Exercise description
All lines from the opening of the data to the line containing "These Ferret scripts" must be returned unchanged, and only those lines.

Collected data entries
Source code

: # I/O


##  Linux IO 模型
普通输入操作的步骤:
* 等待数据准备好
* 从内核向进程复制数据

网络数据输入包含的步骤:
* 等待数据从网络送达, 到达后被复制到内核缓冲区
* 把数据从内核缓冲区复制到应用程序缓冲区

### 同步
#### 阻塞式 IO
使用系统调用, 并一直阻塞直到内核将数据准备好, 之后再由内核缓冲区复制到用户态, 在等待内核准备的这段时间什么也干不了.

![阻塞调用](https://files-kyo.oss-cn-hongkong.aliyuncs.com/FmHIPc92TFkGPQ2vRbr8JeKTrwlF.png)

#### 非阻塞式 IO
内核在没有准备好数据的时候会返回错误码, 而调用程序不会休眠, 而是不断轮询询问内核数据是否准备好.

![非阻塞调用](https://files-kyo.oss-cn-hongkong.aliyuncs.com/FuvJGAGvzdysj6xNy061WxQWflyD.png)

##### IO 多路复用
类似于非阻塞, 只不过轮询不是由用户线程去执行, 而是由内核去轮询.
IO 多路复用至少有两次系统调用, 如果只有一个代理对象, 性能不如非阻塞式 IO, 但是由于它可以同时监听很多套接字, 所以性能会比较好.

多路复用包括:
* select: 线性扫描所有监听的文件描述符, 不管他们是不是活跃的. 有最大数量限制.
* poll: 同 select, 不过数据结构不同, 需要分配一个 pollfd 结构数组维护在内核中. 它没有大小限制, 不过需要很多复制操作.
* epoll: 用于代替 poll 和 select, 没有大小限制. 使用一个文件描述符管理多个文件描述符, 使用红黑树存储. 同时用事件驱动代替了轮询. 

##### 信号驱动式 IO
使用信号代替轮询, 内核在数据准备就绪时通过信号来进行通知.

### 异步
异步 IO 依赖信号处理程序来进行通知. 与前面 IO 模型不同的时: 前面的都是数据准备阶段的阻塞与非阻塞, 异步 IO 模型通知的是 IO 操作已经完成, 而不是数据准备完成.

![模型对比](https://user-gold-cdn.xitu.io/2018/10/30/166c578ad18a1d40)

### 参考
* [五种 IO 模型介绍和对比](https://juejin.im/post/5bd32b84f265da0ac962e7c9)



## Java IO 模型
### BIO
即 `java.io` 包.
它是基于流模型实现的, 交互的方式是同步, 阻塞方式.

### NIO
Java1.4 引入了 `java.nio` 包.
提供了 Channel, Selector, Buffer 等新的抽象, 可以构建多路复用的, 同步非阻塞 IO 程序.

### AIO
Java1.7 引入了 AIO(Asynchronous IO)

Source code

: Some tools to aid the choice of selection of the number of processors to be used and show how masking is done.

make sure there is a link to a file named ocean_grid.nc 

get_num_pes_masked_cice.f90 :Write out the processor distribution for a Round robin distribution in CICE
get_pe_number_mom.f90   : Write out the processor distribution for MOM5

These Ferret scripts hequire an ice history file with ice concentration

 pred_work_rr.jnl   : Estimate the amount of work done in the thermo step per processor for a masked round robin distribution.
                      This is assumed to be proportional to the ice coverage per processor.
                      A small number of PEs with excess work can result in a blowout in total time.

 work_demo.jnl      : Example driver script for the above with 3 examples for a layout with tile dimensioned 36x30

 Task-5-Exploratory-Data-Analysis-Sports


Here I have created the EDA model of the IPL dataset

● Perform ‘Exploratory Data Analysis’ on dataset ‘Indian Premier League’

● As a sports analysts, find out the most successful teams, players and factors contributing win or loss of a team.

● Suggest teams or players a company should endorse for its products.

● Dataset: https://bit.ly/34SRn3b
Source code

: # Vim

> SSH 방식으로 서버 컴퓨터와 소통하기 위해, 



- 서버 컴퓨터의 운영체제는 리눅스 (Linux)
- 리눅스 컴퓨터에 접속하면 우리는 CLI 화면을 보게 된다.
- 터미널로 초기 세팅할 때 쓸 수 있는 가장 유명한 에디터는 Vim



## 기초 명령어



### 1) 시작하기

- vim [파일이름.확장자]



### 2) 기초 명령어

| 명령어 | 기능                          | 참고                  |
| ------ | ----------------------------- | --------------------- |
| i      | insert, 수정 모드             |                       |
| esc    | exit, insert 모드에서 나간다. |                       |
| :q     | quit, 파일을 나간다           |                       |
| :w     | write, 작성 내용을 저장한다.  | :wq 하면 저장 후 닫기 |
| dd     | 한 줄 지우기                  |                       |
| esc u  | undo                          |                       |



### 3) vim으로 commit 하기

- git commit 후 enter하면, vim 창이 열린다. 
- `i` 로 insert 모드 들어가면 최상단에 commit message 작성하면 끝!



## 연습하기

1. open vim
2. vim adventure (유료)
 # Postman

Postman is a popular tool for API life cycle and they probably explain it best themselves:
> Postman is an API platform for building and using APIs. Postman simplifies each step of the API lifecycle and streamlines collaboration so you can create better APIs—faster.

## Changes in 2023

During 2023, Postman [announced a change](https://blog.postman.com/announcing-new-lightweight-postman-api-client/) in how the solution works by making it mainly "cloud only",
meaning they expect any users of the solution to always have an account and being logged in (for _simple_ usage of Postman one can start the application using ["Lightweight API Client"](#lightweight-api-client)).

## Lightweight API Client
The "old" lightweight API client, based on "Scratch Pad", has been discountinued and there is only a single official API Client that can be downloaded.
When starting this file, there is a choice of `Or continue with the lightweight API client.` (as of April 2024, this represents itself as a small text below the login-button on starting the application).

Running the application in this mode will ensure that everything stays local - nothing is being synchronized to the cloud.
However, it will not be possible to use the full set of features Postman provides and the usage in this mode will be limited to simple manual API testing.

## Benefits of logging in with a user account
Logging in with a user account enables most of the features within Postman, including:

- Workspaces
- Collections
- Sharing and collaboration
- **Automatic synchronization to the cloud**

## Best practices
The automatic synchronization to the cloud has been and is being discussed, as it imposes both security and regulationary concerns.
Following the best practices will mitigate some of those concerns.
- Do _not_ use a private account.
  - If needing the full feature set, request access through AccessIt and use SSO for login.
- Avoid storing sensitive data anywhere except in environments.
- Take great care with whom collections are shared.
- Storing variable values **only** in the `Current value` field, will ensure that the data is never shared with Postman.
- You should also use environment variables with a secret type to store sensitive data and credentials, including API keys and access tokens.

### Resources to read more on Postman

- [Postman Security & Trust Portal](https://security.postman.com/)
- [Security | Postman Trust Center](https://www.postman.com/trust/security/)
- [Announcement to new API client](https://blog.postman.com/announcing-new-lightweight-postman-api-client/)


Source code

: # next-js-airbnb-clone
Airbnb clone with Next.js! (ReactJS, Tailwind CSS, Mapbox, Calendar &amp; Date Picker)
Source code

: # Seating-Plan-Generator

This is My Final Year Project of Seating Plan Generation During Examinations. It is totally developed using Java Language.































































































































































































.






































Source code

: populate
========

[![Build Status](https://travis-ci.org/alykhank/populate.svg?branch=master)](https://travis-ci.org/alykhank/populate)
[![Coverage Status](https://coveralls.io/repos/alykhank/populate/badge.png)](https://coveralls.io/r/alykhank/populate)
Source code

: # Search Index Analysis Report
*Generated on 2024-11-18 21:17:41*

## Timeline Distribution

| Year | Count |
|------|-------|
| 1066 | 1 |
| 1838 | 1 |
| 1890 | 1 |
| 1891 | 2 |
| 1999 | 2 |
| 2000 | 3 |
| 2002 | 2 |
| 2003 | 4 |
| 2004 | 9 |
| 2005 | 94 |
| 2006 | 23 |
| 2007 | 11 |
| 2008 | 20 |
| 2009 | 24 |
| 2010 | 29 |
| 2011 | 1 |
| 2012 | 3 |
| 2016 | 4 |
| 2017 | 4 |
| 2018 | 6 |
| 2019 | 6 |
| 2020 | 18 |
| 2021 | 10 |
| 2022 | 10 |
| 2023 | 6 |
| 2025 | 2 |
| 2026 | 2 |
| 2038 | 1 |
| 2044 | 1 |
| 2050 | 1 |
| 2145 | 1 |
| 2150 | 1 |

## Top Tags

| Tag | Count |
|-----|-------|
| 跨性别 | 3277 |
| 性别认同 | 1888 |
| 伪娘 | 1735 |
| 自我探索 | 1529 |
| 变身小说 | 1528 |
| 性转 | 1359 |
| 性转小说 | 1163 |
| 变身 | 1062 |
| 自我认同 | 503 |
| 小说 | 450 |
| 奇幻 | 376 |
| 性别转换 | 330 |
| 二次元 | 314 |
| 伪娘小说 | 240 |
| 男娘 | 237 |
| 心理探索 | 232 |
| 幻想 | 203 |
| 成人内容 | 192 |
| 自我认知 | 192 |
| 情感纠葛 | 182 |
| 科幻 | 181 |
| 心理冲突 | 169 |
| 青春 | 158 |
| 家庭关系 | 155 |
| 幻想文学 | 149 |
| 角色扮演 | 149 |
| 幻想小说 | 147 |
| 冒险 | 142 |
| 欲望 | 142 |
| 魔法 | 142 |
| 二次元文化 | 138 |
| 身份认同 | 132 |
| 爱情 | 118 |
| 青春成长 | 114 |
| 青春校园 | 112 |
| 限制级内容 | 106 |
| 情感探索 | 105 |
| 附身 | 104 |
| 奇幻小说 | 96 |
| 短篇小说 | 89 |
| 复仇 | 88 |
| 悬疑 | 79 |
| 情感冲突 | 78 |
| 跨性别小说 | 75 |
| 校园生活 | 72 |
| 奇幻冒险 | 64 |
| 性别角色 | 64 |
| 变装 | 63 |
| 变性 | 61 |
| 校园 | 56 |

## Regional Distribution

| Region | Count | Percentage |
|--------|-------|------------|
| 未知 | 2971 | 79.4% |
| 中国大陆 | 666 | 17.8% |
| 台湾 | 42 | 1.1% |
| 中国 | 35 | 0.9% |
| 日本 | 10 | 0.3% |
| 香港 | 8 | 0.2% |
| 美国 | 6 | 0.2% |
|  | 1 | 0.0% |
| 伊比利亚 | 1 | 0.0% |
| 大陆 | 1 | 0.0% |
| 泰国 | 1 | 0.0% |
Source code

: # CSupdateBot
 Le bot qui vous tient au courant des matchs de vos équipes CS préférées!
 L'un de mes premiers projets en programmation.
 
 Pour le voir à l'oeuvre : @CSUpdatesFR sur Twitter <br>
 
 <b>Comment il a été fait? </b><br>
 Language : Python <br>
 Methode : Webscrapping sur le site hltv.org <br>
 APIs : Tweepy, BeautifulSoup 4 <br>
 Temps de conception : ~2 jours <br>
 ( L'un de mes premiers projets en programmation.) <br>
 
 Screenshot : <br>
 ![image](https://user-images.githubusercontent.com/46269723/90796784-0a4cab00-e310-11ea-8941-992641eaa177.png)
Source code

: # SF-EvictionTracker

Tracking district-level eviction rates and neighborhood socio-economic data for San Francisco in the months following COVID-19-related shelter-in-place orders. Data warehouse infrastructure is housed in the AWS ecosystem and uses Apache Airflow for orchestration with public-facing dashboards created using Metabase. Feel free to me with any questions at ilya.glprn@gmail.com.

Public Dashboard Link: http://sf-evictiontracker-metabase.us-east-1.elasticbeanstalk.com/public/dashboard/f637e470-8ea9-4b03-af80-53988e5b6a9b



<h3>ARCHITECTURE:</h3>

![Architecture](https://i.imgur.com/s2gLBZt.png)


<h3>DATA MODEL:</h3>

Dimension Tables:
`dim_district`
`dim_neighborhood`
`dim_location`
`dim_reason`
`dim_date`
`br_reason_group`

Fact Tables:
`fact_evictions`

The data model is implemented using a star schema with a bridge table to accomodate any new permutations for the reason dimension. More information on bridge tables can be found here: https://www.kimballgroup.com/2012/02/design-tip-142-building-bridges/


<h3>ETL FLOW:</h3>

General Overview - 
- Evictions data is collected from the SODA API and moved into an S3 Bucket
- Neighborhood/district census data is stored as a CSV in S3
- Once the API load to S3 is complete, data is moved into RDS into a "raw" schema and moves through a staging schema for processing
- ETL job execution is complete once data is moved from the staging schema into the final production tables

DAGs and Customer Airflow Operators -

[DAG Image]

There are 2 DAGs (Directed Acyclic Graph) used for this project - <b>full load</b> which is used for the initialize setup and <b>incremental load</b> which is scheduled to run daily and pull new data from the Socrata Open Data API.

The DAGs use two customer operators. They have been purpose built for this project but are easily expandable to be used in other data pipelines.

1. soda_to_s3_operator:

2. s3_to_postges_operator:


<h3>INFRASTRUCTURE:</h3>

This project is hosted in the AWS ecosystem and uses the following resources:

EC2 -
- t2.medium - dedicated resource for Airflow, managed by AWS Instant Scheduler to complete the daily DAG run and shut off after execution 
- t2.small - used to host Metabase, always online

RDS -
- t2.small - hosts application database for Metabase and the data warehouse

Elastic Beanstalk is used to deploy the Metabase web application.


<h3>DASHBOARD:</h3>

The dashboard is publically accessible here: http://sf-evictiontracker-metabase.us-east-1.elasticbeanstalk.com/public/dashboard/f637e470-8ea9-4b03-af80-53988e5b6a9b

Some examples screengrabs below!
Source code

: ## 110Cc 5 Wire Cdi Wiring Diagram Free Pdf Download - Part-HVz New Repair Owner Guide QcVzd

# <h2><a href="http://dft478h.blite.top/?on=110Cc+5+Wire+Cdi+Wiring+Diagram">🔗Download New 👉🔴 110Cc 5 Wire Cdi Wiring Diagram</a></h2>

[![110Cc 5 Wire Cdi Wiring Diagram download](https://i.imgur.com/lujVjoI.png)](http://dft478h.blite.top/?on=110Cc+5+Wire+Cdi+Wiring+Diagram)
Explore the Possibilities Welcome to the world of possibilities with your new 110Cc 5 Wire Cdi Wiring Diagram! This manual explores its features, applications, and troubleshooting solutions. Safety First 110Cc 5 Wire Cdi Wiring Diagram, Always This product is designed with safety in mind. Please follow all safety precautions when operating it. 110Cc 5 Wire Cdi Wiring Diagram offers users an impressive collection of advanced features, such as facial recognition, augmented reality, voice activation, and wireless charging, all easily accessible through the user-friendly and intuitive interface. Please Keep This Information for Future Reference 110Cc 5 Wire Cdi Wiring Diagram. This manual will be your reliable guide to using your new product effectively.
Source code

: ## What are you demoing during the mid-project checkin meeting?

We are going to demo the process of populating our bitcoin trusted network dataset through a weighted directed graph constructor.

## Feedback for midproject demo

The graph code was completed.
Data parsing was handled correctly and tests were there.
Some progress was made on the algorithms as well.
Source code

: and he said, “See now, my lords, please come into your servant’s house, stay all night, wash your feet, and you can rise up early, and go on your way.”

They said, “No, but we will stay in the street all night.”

Output of the task
Source code

: # I/O


##  Linux IO 模型
普通输入操作的步骤:
* 等待数据准备好
* 从内核向进程复制数据

网络数据输入包含的步骤:
* 等待数据从网络送达, 到达后被复制到内核缓冲区
* 把数据从内核缓冲区复制到应用程序缓冲区

### 同步
#### 阻塞式 IO
使用系统调用, 并一直阻塞直到内核将数据准备好, 之后再由内核缓冲区复制到用户态, 在等待内核准备的这段时间什么也干不了.

![阻塞调用](https://files-kyo.oss-cn-hongkong.aliyuncs.com/FmHIPc92TFkGPQ2vRbr8JeKTrwlF.png)

#### 非阻塞式 IO
内核在没有准备好数据的时候会返回错误码, 而调用程序不会休眠, 而是不断轮询询问内核数据是否准备好.

![非阻塞调用](https://files-kyo.oss-cn-hongkong.aliyuncs.com/FuvJGAGvzdysj6xNy061WxQWflyD.png)

##### IO 多路复用
类似于非阻塞, 只不过轮询不是由用户线程去执行, 而是由内核去轮询.
IO 多路复用至少有两次系统调用, 如果只有一个代理对象, 性能不如非阻塞式 IO, 但是由于它可以同时监听很多套接字, 所以性能会比较好.

多路复用包括:
* select: 线性扫描所有监听的文件描述符, 不管他们是不是活跃的. 有最大数量限制.
* poll: 同 select, 不过数据结构不同, 需要分配一个 pollfd 结构数组维护在内核中. 它没有大小限制, 不过需要很多复制操作.
* epoll: 用于代替 poll 和 select, 没有大小限制. 使用一个文件描述符管理多个文件描述符, 使用红黑树存储. 同时用事件驱动代替了轮询. 

##### 信号驱动式 IO
使用信号代替轮询, 内核在数据准备就绪时通过信号来进行通知.

### 异步
异步 IO 依赖信号处理程序来进行通知. 与前面 IO 模型不同的时: 前面的都是数据准备阶段的阻塞与非阻塞, 异步 IO 模型通知的是 IO 操作已经完成, 而不是数据准备完成.

![模型对比](https://user-gold-cdn.xitu.io/2018/10/30/166c578ad18a1d40)

### 参考
* [五种 IO 模型介绍和对比](https://juejin.im/post/5bd32b84f265da0ac962e7c9)



## Java IO 模型
### BIO
即 `java.io` 包.
它是基于流模型实现的, 交互的方式是同步, 阻塞方式.

### NIO
Java1.4 引入了 `java.nio` 包.
提供了 Channel, Selector, Buffer 等新的抽象, 可以构建多路复用的, 同步非阻塞 IO 程序.

### AIO
Java1.7 引入了 AIO(Asynchronous IO)

Source code

: Some tools to aid the choice of selection of the number of processors to be used and show how masking is done.

make sure there is a link to a file named ocean_grid.nc 

get_num_pes_masked_cice.f90 :Write out the processor distribution for a Round robin distribution in CICE
get_pe_number_mom.f90   : Write out the processor distribution for MOM5

These Ferret scripts hequire an ice history file with ice concentration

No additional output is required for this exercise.